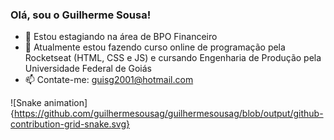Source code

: ### Olá, sou o Guilherme Sousa!

- 🔭 Estou estagiando na área de BPO Financeiro
- 🌱 Atualmente estou fazendo curso online de programação pela Rocketseat (HTML, CSS e JS) e cursando Engenharia de Produção pela Universidade Federal de Goiás
- 📫 Contate-me: guisg2001@hotmail.com

![Snake animation]{https://github.com/guilhermesousag/guilhermesousag/blob/output/github-contribution-grid-snake.svg}
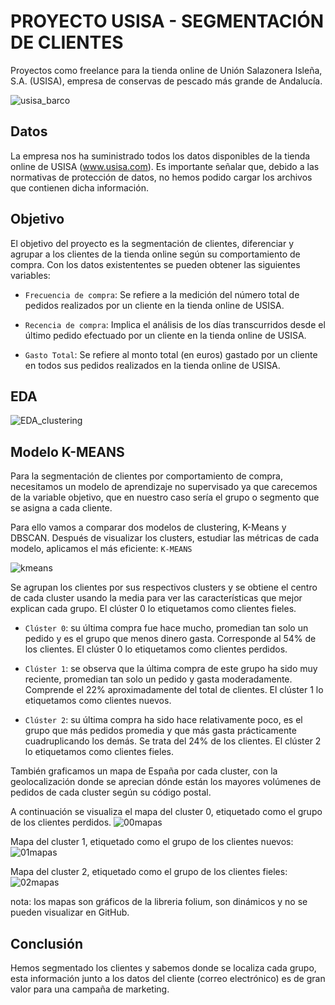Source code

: # PROYECTO USISA - SEGMENTACIÓN DE CLIENTES
Proyectos como freelance  para la tienda online de Unión Salazonera Isleña, S.A. (USISA),  empresa de conservas de pescado más grande de Andalucía.

![usisa_barco](https://github.com/AndresMembrillo/proyecto-usisa/assets/145653361/d019eb2f-299d-4f14-b5c2-a1bae1c6bb58)

## Datos
La empresa nos ha suministrado todos los datos disponibles de la tienda online de USISA (www.usisa.com). Es importante señalar que, debido a las normativas de protección de datos, no hemos podido cargar los archivos que contienen dicha información.

## Objetivo 
El objetivo del proyecto es la segmentación de clientes, diferenciar y agrupar a los clientes de la tienda online según su comportamiento de compra. Con los datos existententes se pueden obtener las siguientes variables:

- `Frecuencia de compra`: Se refiere a la medición del número total de pedidos realizados por un cliente en la tienda online de USISA. 

- `Recencia de compra`: Implica el análisis de los días transcurridos desde el último pedido efectuado por un cliente en la tienda online de USISA.

- `Gasto Total`: Se refiere al monto total (en euros) gastado por un cliente en todos sus pedidos realizados en la tienda online de USISA.

## EDA

![EDA_clustering](https://github.com/AndresMembrillo/proyecto-usisa/assets/145653361/22cefa6b-f4d0-4541-ada2-d854a24b56e2)

## Modelo K-MEANS
Para la segmentación de clientes por comportamiento de compra, necesitamos un modelo de aprendizaje no supervisado ya que carecemos de la variable objetivo, que en nuestro caso sería el grupo o segmento que se asigna a cada cliente.

Para ello vamos a comparar dos modelos de clustering, K-Means y DBSCAN. Después de visualizar los clusters, estudiar las métricas de cada modelo, aplicamos el más eficiente: `K-MEANS`

![kmeans](https://github.com/AndresMembrillo/proyecto-usisa/assets/145653361/39023b00-5e1a-4691-af45-62390ea09e00)

Se agrupan los clientes por sus respectivos clusters y se obtiene el centro de cada cluster usando la media para ver las características que mejor explican cada grupo. El clúster 0  lo etiquetamos como clientes fieles.

- `Clúster 0`: su última compra fue hace mucho, promedian tan solo un pedido y es el grupo que menos dinero gasta. Corresponde al 54% de los clientes. El clúster 0  lo etiquetamos como clientes perdidos.

- `Clúster 1`: se observa que la última compra de este grupo ha sido muy reciente, promedian tan solo un pedido y gasta moderadamente. Comprende el 22% aproximadamente del total de clientes. El clúster 1  lo etiquetamos como clientes nuevos.

- `Clúster 2`: su última compra ha sido hace relativamente poco, es el grupo que más pedidos promedia y que más gasta prácticamente cuadruplicando los demás. Se trata del 24% de los clientes. El clúster 2 lo etiquetamos como clientes fieles.

También graficamos un mapa de España por cada cluster, con la geolocalización donde se aprecian dónde están los mayores volúmenes de pedidos de cada cluster según su código postal. 

A continuación se visualiza el mapa del cluster 0, etiquetado como el grupo de los clientes perdidos.
![00mapas](https://github.com/AndresMembrillo/proyecto-usisa/assets/145653361/fd60302d-47bb-436e-a1e3-b071b233d565)

Mapa del cluster 1, etiquetado como el grupo de los clientes nuevos:
![01mapas](https://github.com/AndresMembrillo/proyecto-usisa/assets/145653361/9894d5c4-40f7-4ead-ae93-c417bfe48310)

Mapa del cluster 2, etiquetado como el grupo de los clientes fieles:
![02mapas](https://github.com/AndresMembrillo/proyecto-usisa/assets/145653361/13faae0a-e58b-4482-bba6-f43718d8e7e2)

  nota: los mapas son gráficos de la libreria folium, son dinámicos y no se pueden visualizar en GitHub.

## Conclusión
Hemos segmentado los clientes y sabemos donde se localiza cada grupo, esta información junto a los datos del cliente (correo electrónico) es de gran valor para una campaña de marketing.
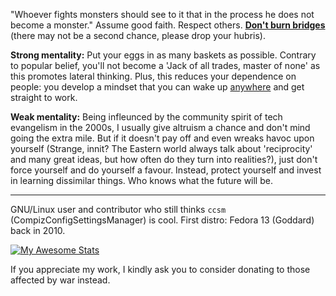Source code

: "Whoever fights monsters should see to it that in the process he does not become a monster." Assume good faith. Respect others. **<ins>Don't burn bridges</ins>** (there may not be a second chance, please drop your hubris).

**Strong mentality:** Put your eggs in as many baskets as possible. Contrary to popular belief, you'll not become a 'Jack of all trades, master of none' as this promotes lateral thinking. Plus, this reduces your dependence on people: you develop a mindset that you can wake up <ins>anywhere</ins> and get straight to work.

**Weak mentality:** Being infleunced by the community spirit of tech evangelism in the 2000s, I usually give altruism a chance and don't mind going the extra mile. But if it doesn't pay off and even wreaks havoc upon yourself (Strange, innit? The Eastern world always talk about 'reciprocity' and many great ideas, but how often do they turn into realities?), just don't force yourself and do yourself a favour. Instead, protect yourself and invest in learning dissimilar things. Who knows what the future will be.

---

GNU/Linux user and contributor who still thinks `ccsm` (CompizConfigSettingsManager) is cool. First distro: Fedora 13 (Goddard) back in 2010.



[![My Awesome Stats](https://awesome-github-stats.azurewebsites.net/user-stats/alexpoone?cardType=level&preferLogin=false)](https://git.io/awesome-stats-card)

If you appreciate my work, I kindly ask you to consider donating to those affected by war instead.

<!--<blockquote cite="https://www.huxley.net/bnw/four.html">
  <p>Lot was dragging his feet. The men grabbed Lot’s arm, and the arms of his wife and daughters—<em>God was so merciful to them!</em>—and dragged them to safety outside the city. When they had them outside, Lot was told, “Now run for your life! Don’t look back! Don’t stop anywhere on the plain—run for the hills or you’ll be swept away.” [...] But Lot’s wife looked back and turned into a pillar of salt.</p>
  <footer><cite>— Gen 19:16-17,26</cite></footer>
</blockquote>
<hr></hr>-->
<!-- <div align="center"><p>We'll NEVER tire of supporting and donating to Ukraine!</p><p>Slava Ukraini, heroiam slava! Crimea is Ukraine!</p><a href="#"><img height="20" src="https://upload.wikimedia.org/wikipedia/commons/thumb/4/49/Flag_of_Ukraine.svg/320px-Flag_of_Ukraine.svg.png"></a> <a href="#"><img height="20" src="https://upload.wikimedia.org/wikipedia/commons/thumb/0/08/Flag_of_the_Crimean_Tatar_people.svg/320px-Flag_of_the_Crimean_Tatar_people.svg.png"></a></div>
<br>
<table>
  <tr>
    <td><p>Read<br>the docs</p></td><td>Modern turbo stack:<p><a href="https://doc.rust-lang.org/std/index.html"><img src="https://avatars.githubusercontent.com/u/5430905?s=48&v=4"></img></a> <a href="https://docs.python.org/3/tutorial/stdlib.html"><img src="https://avatars.githubusercontent.com/u/1525981?s=48&v=4"></img></a> <a href="https://actix.rs/docs/server"><img src="https://avatars.githubusercontent.com/u/32776943?s=48&v=4"></img></a> <a href="https://editor.swagger.io/?url=https://raw.githubusercontent.com/jmini/openapi-talk/master/OpenAPI-Spec/todo-backend.yaml"><img src="https://avatars.githubusercontent.com/u/7658037?s=48&v=4"></img></a> <a href="https://tokio.rs/tokio/tutorial/hello-tokio"><img src="https://avatars.githubusercontent.com/u/20248544?s=48&v=4"></img></a> <a href="https://www.mongodb.com/docs/drivers/rust/current/fundamentals/crud/read-operations/retrieve/"><img src="https://avatars.githubusercontent.com/u/45120?s=48&v=4"></img></a><span>Any SMTP Server</span></p></td>
    <td>Monetisation:<p><a href="https://www.braintreegateway.com/"><img src="https://avatars.githubusercontent.com/u/3453?s=48&v=4"></img></a> <a target="_blank" href="https://adsense.google.com/"><img height="48" src="https://upload.wikimedia.org/wikipedia/en/2/2e/Adsense_rebranded_with_a_new_logo.png"></img></a> <a target="_blank" href="https://doc.courtbouillon.org/weasyprint/stable/first_steps.html#quickstart"><img height="48" src="https://avatars.githubusercontent.com/u/870325?s=48&v=4"></img></a></p></td>
    <td>Occasionally used:<p><a href="https://doc.qt.io/qtforpython-6/modules.html"><img src="https://avatars.githubusercontent.com/u/159455?s=48&v=4"></img></a> <a href="https://docs.fastlane.tools/"><img src="https://avatars.githubusercontent.com/u/11098337?s=48&v=4"></img></a></p>
</td>
  </tr>
</table> -->
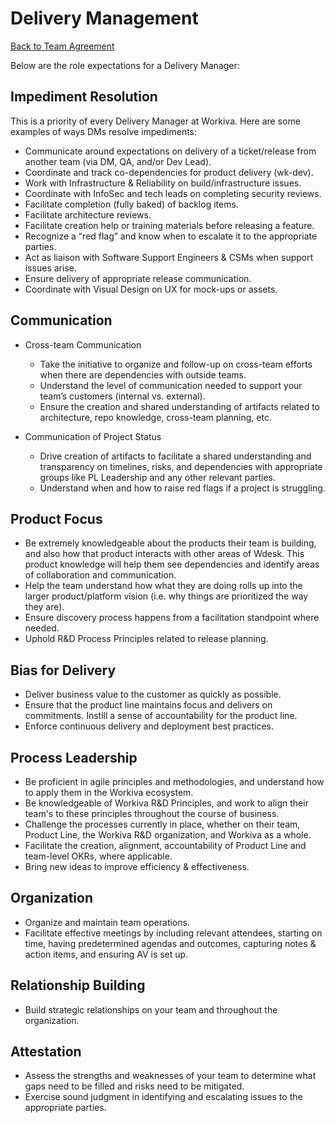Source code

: Delivery Management
===============================
[Back to Team Agreement](README.md)

Below are the role expectations for a Delivery Manager:

## Impediment Resolution

This is a priority of every Delivery Manager at Workiva. Here are some examples of ways DMs resolve impediments:

* Communicate around expectations on delivery of a ticket/release from another team (via DM, QA, and/or Dev Lead).
* Coordinate and track co-dependencies for product delivery (wk-dev).
* Work with Infrastructure & Reliability on build/infrastructure issues. 
* Coordinate with InfoSec and tech leads on completing security reviews.
* Facilitate completion (fully baked) of backlog items.
* Facilitate architecture reviews.
* Facilitate creation help or training materials before releasing a feature.
* Recognize a “red flag” and know when to escalate it to the appropriate parties.
* Act as liaison with Software Support Engineers & CSMs when support issues arise.
* Ensure delivery of appropriate release communication.
* Coordinate with Visual Design on UX for mock-ups or assets.

## Communication

* Cross-team Communication
   * Take the initiative to organize and follow-up on cross-team efforts when there are dependencies with outside teams.
   * Understand the level of communication needed to support your team’s customers (internal vs. external).
   * Ensure the creation and shared understanding of artifacts related to architecture, repo knowledge, cross-team planning, etc.

* Communication of Project Status
   * Drive creation of artifacts to facilitate a shared understanding and transparency on timelines, risks, and dependencies with appropriate groups like PL Leadership and any other relevant parties.
   * Understand when and how to raise red flags if a project is struggling.

## Product Focus

* Be extremely knowledgeable about the products their team is building, and also how that product interacts with other areas of Wdesk. This product knowledge will help them see dependencies and identify areas of collaboration and communication.
* Help the team understand how what they are doing rolls up into the larger product/platform vision (i.e. why things are prioritized the way they are).
* Ensure discovery process happens from a facilitation standpoint where needed.
* Uphold R&D Process Principles related to release planning.

## Bias for Delivery

* Deliver business value to the customer as quickly as possible.
* Ensure that the product line maintains focus and delivers on commitments. Instill a sense of accountability for the product line.
* Enforce continuous delivery and deployment best practices.

## Process Leadership

* Be proficient in agile principles and methodologies, and understand how to apply them in the Workiva ecosystem. 
* Be knowledgeable of Workiva R&D Principles, and work to align their team's to these principles throughout the course of business.
* Challenge the processes currently in place, whether on their team, Product Line, the Workiva R&D organization, and Workiva as a whole.
* Facilitate the creation, alignment, accountability of Product Line and team-level OKRs, where applicable.
* Bring new ideas to improve efficiency & effectiveness.

## Organization

* Organize and maintain team operations.
* Facilitate effective meetings by including relevant attendees, starting on time, having predetermined agendas and outcomes, capturing notes & action items, and ensuring AV is set up.

## Relationship Building

* Build strategic relationships on your team and throughout the organization.

## Attestation

* Assess the strengths and weaknesses of your team to determine what gaps need to be filled and risks need to be mitigated.
* Exercise sound judgment in identifying and escalating issues to the appropriate parties.

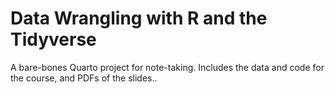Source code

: # Data Wrangling with R and the Tidyverse

A bare-bones Quarto project for note-taking. Includes the data and code for the course, and PDFs of the slides..
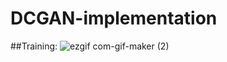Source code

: # DCGAN-implementation

##Training:
![ezgif com-gif-maker (2)](https://user-images.githubusercontent.com/57813196/110002610-9f504800-7d26-11eb-9b7f-c37e849b32ab.gif)

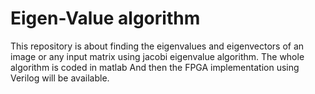 # Eigen-Value algorithm
This repository is about finding the eigenvalues and eigenvectors of an image or any input matrix using jacobi eigenvalue algorithm.
The whole algorithm is coded in matlab And then the FPGA implementation using Verilog will be available.
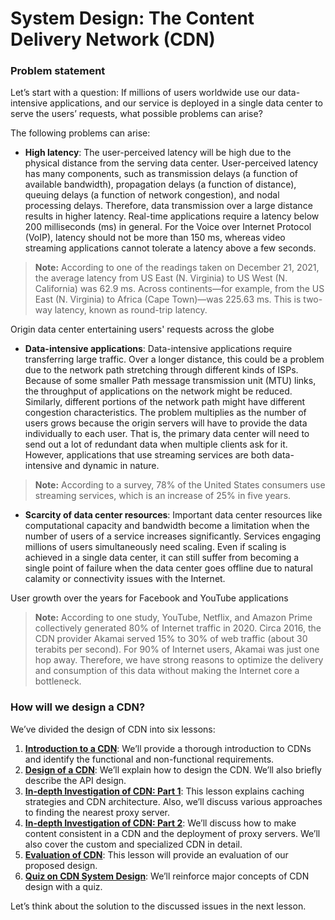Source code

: # System Design: The Content Delivery Network (CDN)

### Problem statement <a href="#problem-statement" id="problem-statement"></a>

Let’s start with a question: If millions of users worldwide use our data-intensive applications, and our service is deployed in a single data center to serve the users’ requests, what possible problems can arise?

The following problems can arise:

* **High latency**: The user-perceived latency will be high due to the physical distance from the serving data center. User-perceived latency has many components, such as transmission delays (a function of available bandwidth), propagation delays (a function of distance), queuing delays (a function of network congestion), and nodal processing delays. Therefore, data transmission over a large distance results in higher latency. Real-time applications require a latency below 200 milliseconds (ms) in general. For the Voice over Internet Protocol (VoIP), latency should not be more than 150 ms, whereas video streaming applications cannot tolerate a latency above a few seconds.

> **Note:** According to one of the readings taken on December 21, 2021, the average latency from US East (N. Virginia) to US West (N. California) was 62.9 ms. Across continents—for example, from the US East (N. Virginia) to Africa (Cape Town)—was 225.63 ms. This is two-way latency, known as round-trip latency.

Origin data center entertaining users' requests across the globe

* **Data-intensive applications**: Data-intensive applications require transferring large traffic. Over a longer distance, this could be a problem due to the network path stretching through different kinds of ISPs. Because of some smaller Path message transmission unit (MTU) links, the throughput of applications on the network might be reduced. Similarly, different portions of the network path might have different congestion characteristics. The problem multiplies as the number of users grows because the origin servers will have to provide the data individually to each user. That is, the primary data center will need to send out a lot of redundant data when multiple clients ask for it. However, applications that use streaming services are both data-intensive and dynamic in nature.

> **Note:** According to a survey, 78% of the United States consumers use streaming services, which is an increase of 25% in five years.

* **Scarcity of data center resources**: Important data center resources like computational capacity and bandwidth become a limitation when the number of users of a service increases significantly. Services engaging millions of users simultaneously need scaling. Even if scaling is achieved in a single data center, it can still suffer from becoming a single point of failure when the data center goes offline due to natural calamity or connectivity issues with the Internet.

User growth over the years for Facebook and YouTube applications

> **Note:** According to one study, YouTube, Netflix, and Amazon Prime collectively generated 80% of Internet traffic in 2020. Circa 2016, the CDN provider Akamai served 15% to 30% of web traffic (about 30 terabits per second). For 90% of Internet users, Akamai was just one hop away. Therefore, we have strong reasons to optimize the delivery and consumption of this data without making the Internet core a bottleneck.

### How will we design a CDN? <a href="#how-will-we-design-a-cdn" id="how-will-we-design-a-cdn"></a>

We’ve divided the design of CDN into six lessons:

1. [**Introduction to a CDN**](https://www.educative.io/collection/page/10370001/4941429335392256/5560114131501056): We’ll provide a thorough introduction to CDNs and identify the functional and non-functional requirements.
2. [**Design of a CDN**](https://www.educative.io/collection/page/10370001/4941429335392256/5883973992972288): We’ll explain how to design the CDN. We’ll also briefly describe the API design.
3. [**In-depth Investigation of CDN: Part 1**](https://www.educative.io/collection/page/10370001/4941429335392256/5267936226312192): This lesson explains caching strategies and CDN architecture. Also, we’ll discuss various approaches to finding the nearest proxy server.
4. [**In-depth Investigation of CDN: Part 2**](https://www.educative.io/collection/page/10370001/4941429335392256/5382114350727168): We’ll discuss how to make content consistent in a CDN and the deployment of proxy servers. We’ll also cover the custom and specialized CDN in detail.
5. [**Evaluation of CDN**](https://www.educative.io/pageeditor/10370001/4941429335392256/5971383947624448): This lesson will provide an evaluation of our proposed design.
6. [**Quiz on CDN System Design**](https://www.educative.io/collection/page/10370001/4941429335392256/6624605451583488): We’ll reinforce major concepts of CDN design with a quiz.

Let’s think about the solution to the discussed issues in the next lesson.
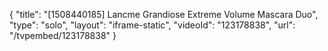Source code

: {
    "title": "[1508440185] Lancme Grandiose Extreme Volume Mascara Duo",
    "type": "solo",
    "layout": "iframe-static",
    "videoId": "123178838",
    "url": "\/tvpembed\/123178838"
}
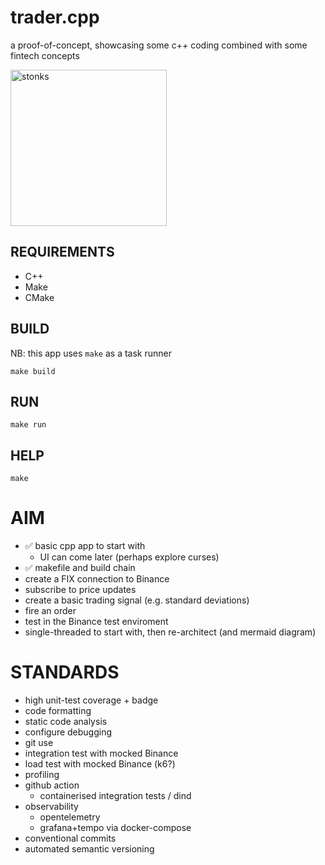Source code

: # trader.cpp
a proof-of-concept, showcasing some c++ coding combined with some fintech concepts

<img src="https://static.wikia.nocookie.net/surrealmemes/images/8/80/2f0.png"
	alt="stonks"
	width="250" />

## REQUIREMENTS
- C++
- Make
- CMake

## BUILD
NB: this app uses `make` as a task runner

`make build`

## RUN
`make run`

## HELP
`make`


# AIM
- ✅ basic cpp app to start with
	- UI can come later (perhaps explore curses)
- ✅ makefile and build chain
- create a FIX connection to Binance
- subscribe to price updates
- create a basic trading signal (e.g. standard deviations)
- fire an order
- test in the Binance test enviroment
- single-threaded to start with, then re-architect (and mermaid diagram)

# STANDARDS
- high unit-test coverage + badge
- code formatting
- static code analysis
- configure debugging 
- git use
- integration test with mocked Binance
- load test with mocked Binance (k6?)
- profiling
- github action
    - containerised integration tests / dind
- observability
    - opentelemetry
    - grafana+tempo via docker-compose
- conventional commits
- automated semantic versioning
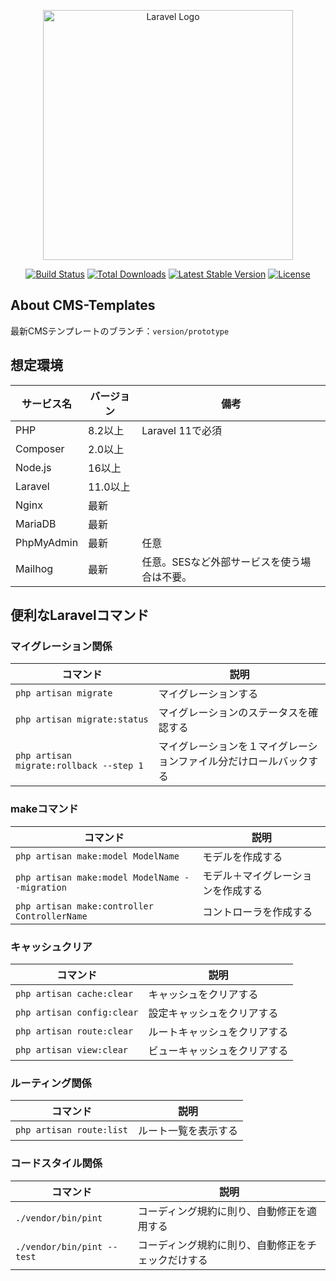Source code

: <p align="center"><a href="https://laravel.com" target="_blank"><img src="https://raw.githubusercontent.com/laravel/art/master/logo-lockup/5%20SVG/2%20CMYK/1%20Full%20Color/laravel-logolockup-cmyk-red.svg" width="400" alt="Laravel Logo"></a></p>

<p align="center">
<a href="https://github.com/laravel/framework/actions"><img src="https://github.com/laravel/framework/workflows/tests/badge.svg" alt="Build Status"></a>
<a href="https://packagist.org/packages/laravel/framework"><img src="https://img.shields.io/packagist/dt/laravel/framework" alt="Total Downloads"></a>
<a href="https://packagist.org/packages/laravel/framework"><img src="https://img.shields.io/packagist/v/laravel/framework" alt="Latest Stable Version"></a>
<a href="https://packagist.org/packages/laravel/framework"><img src="https://img.shields.io/packagist/l/laravel/framework" alt="License"></a>
</p>

## About CMS-Templates

最新CMSテンプレートのブランチ：`version/prototype`

## 想定環境

| サービス名      | バージョン     | 備考                      |
|------------|-----------|-------------------------|
| PHP        | 8.2以上     | Laravel 11で必須           |
| Composer   | 2.0以上     |                         |
| Node.js    | 16以上      |                         |
| Laravel    | 11.0以上    |                         |
| Nginx      | 最新        |                         |
| MariaDB    | 最新        |                         |
| PhpMyAdmin | 最新        | 任意                      |
| Mailhog    | 最新        | 任意。SESなど外部サービスを使う場合は不要。 |

## 便利なLaravelコマンド

### マイグレーション関係
| コマンド | 説明 |
| --- | --- |
| `php artisan migrate` | マイグレーションする |
| `php artisan migrate:status` | マイグレーションのステータスを確認する |
| `php artisan migrate:rollback --step 1` | マイグレーションを１マイグレーションファイル分だけロールバックする |

### makeコマンド
| コマンド                                           | 説明                |
|------------------------------------------------|-------------------|
| `php artisan make:model ModelName`             | モデルを作成する          |
| `php artisan make:model ModelName --migration` | モデル＋マイグレーションを作成する |
| `php artisan make:controller ControllerName`   | コントローラを作成する       | 

### キャッシュクリア
| コマンド | 説明 |
| --- | --- |
| `php artisan cache:clear` | キャッシュをクリアする |
| `php artisan config:clear` | 設定キャッシュをクリアする |
| `php artisan route:clear` | ルートキャッシュをクリアする |
| `php artisan view:clear` | ビューキャッシュをクリアする |

### ルーティング関係
| コマンド | 説明 |
| --- | --- |
| `php artisan route:list` | ルート一覧を表示する |

### コードスタイル関係
| コマンド                 | 説明                       |
|----------------------|--------------------------|
| `./vendor/bin/pint`  | コーディング規約に則り、自動修正を適用する    |
| `./vendor/bin/pint --test` | コーディング規約に則り、自動修正をチェックだけする |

——

## PROBLEM DESCRIPTION
The required output is a copy of each line in the records where the string "refiere" occurs.

## OUTPUT FOR THIS TASK
- `Frecuencia de compra`: Se refiere a la medición del número total de pedidos realizados por un cliente en la tienda online de USISA. 
- `Gasto Total`: Se refiere al monto total (en euros) gastado por un cliente en todos sus pedidos realizados en la tienda online de USISA.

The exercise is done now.